I also think that these tests indicate, on the other hand, how important support for the fibromyalgia person can be. Fibromyalgia, as with other invisible diseases, has no symptoms that are easily seen (although I have been showing signs of fibromyalgia that people can “see” in this popular blog post). We look “normal” in almost constant pain, and we can discredit our chronic disease easily because of our normal appearance. Even close friends or immediate relatives of fibromyalgia people sometimes doubt that their illness is true.

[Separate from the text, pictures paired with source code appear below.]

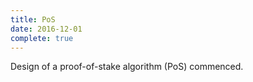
 ```yaml
---
title: PoS
date: 2016-12-01
complete: true
---
```


Design of a proof-of-stake algorithm (PoS) commenced.

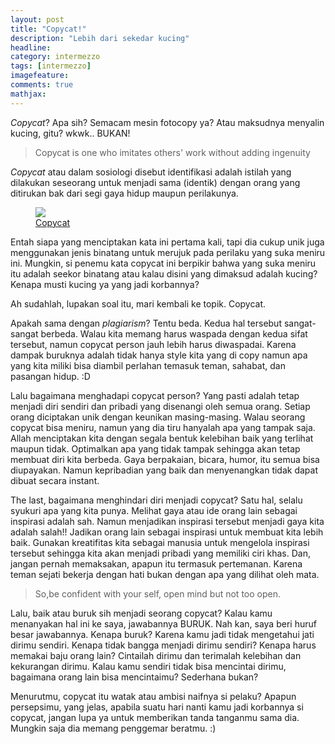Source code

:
 ```yaml
---
layout: post
title: "Copycat!"
description: "Lebih dari sekedar kucing"
headline: 
category: intermezzo
tags: [intermezzo]
imagefeature: 
comments: true
mathjax: 
---
```


*Copycat*? Apa sih? Semacam mesin fotocopy ya? Atau maksudnya menyalin kucing, gitu? wkwk.. BUKAN!

> Copycat is one who imitates others' work without adding ingenuity

*Copycat* atau dalam sosiologi disebut identifikasi adalah istilah yang dilakukan seseorang untuk menjadi sama (identik) dengan orang yang ditirukan bak dari segi gaya hidup maupun perilakunya.

<figure>
	<a href="https://katedoran1991.files.wordpress.com/2012/11/copycat-cartoon5.jpg"><img src="https://katedoran1991.files.wordpress.com/2012/11/copycat-cartoon5.jpg"></a>
	<figcaption><a href="https://katedoran1991.files.wordpress.com/2012/11/copycat-cartoon5.jpg">Copycat</a></figcaption>
</figure>

Entah siapa yang menciptakan kata ini pertama kali, tapi dia cukup unik juga menggunakan jenis binatang untuk merujuk pada perilaku yang suka meniru ini. Mungkin, si penemu kata copycat ini berpikir bahwa yang suka meniru itu adalah seekor binatang atau kalau disini yang dimaksud adalah kucing? Kenapa musti kucing ya yang jadi korbannya?

Ah sudahlah, lupakan soal itu, mari kembali ke topik. Copycat.

Apakah sama dengan *plagiarism*? Tentu beda. Kedua hal tersebut sangat-sangat berbeda. Walau kita memang harus waspada dengan kedua sifat tersebut, namun copycat person jauh lebih harus diwaspadai. Karena dampak buruknya adalah tidak hanya style kita yang di copy namun apa yang kita miliki bisa diambil perlahan temasuk teman, sahabat, dan pasangan hidup. :D

Lalu bagaimana menghadapi copycat person?
Yang pasti adalah tetap menjadi diri sendiri dan pribadi yang disenangi oleh semua orang. Setiap orang diciptakan unik dengan keunikan masing-masing. Walau seorang copycat bisa meniru, namun yang dia tiru hanyalah apa yang tampak saja. Allah menciptakan kita dengan segala bentuk kelebihan baik yang terlihat maupun tidak. Optimalkan apa yang tidak tampak sehingga akan tetap membuat diri kita berbeda.  Gaya berpakaian, bicara, humor, itu semua bisa diupayakan. Namun kepribadian yang baik dan menyenangkan tidak dapat dibuat secara instant.

The last, bagaimana menghindari diri menjadi copycat?
Satu hal, selalu syukuri apa yang kita punya. Melihat gaya atau ide orang lain sebagai inspirasi adalah sah. Namun menjadikan inspirasi tersebut menjadi gaya kita adalah salah!! Jadikan orang lain sebagai inspirasi untuk membuat kita lebih baik. Gunakan kreatifitas kita sebagai manusia untuk mengelola inspirasi tersebut sehingga kita akan menjadi pribadi yang memiliki ciri khas. Dan, jangan pernah memaksakan, apapun itu termasuk pertemanan. Karena teman sejati bekerja dengan hati bukan dengan apa yang dilihat oleh mata.

> So,be confident with your self, open mind but not too open.

Lalu, baik atau buruk sih menjadi seorang copycat? Kalau kamu menanyakan hal ini ke saya, jawabannya BURUK. Nah kan, saya beri huruf besar jawabannya.
Kenapa buruk? Karena kamu jadi tidak mengetahui jati dirimu sendiri. Kenapa tidak bangga menjadi dirimu sendiri? Kenapa harus memakai baju orang lain? Cintailah dirimu dan terimalah kelebihan dan kekurangan dirimu. Kalau kamu sendiri tidak bisa mencintai dirimu, bagaimana orang lain bisa mencintaimu? Sederhana bukan?

Menurutmu, copycat itu watak atau ambisi naifnya si pelaku? Apapun persepsimu, yang jelas, apabila suatu hari nanti kamu jadi korbannya si copycat, jangan lupa ya untuk memberikan tanda tanganmu sama dia. Mungkin saja dia memang penggemar beratmu. :)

When people believe our invisible pain, therefore, and try to make sure that we live with fibromyalgia as pain free as possible… well, it might not be “fixed” or “healed,” but it definitely improves our quality of life. Diverse studies have found that quality social support can improve pain management and other fibromyalgia symptoms for people suffering from fibromyalgia.

As a consequence, I can’t help but smile when I hear Lady Gaga belting “The Cure” since I always remember what a wonderful supportive system I have in my life. My parents constantly cheer me on the challenges of going to grade school with a chronic disease and will hear my voices. My best friends, who are always trying to cater for my fibro-myalgia, even if they don’t really understand it. The previous friends who showed me that, regardless of chronic sicknesses, I’m still worthy and capable of love. And my fellow warriors, of course… Lady Gaga. And of course, my fellow warriors.

The Bottom Line

I don’t think I will ever know what influences “The Cure” has in combination, and I’m sure that the people have heard and translated these lyrics in a whole lot to match their own struggles in life. However, I know that I found important truths concerning love and the chronic disease in the relationship between the lyrics in the Cure and aspects of living with fibromyalgia.

And although this song may not “heal” anything for the long-term, this can certainly be an effective fix for flare-ups when I feel lonely and need to remember how much the world has to offer love, support and chronic disease solidarity. This is the perfect soundtrack of a self-loving solo dance party not to mention!

What do you think of “The Cure” by Lady Gaga? To which songs you’re lately jamming? In the comments, tell me! Tell me.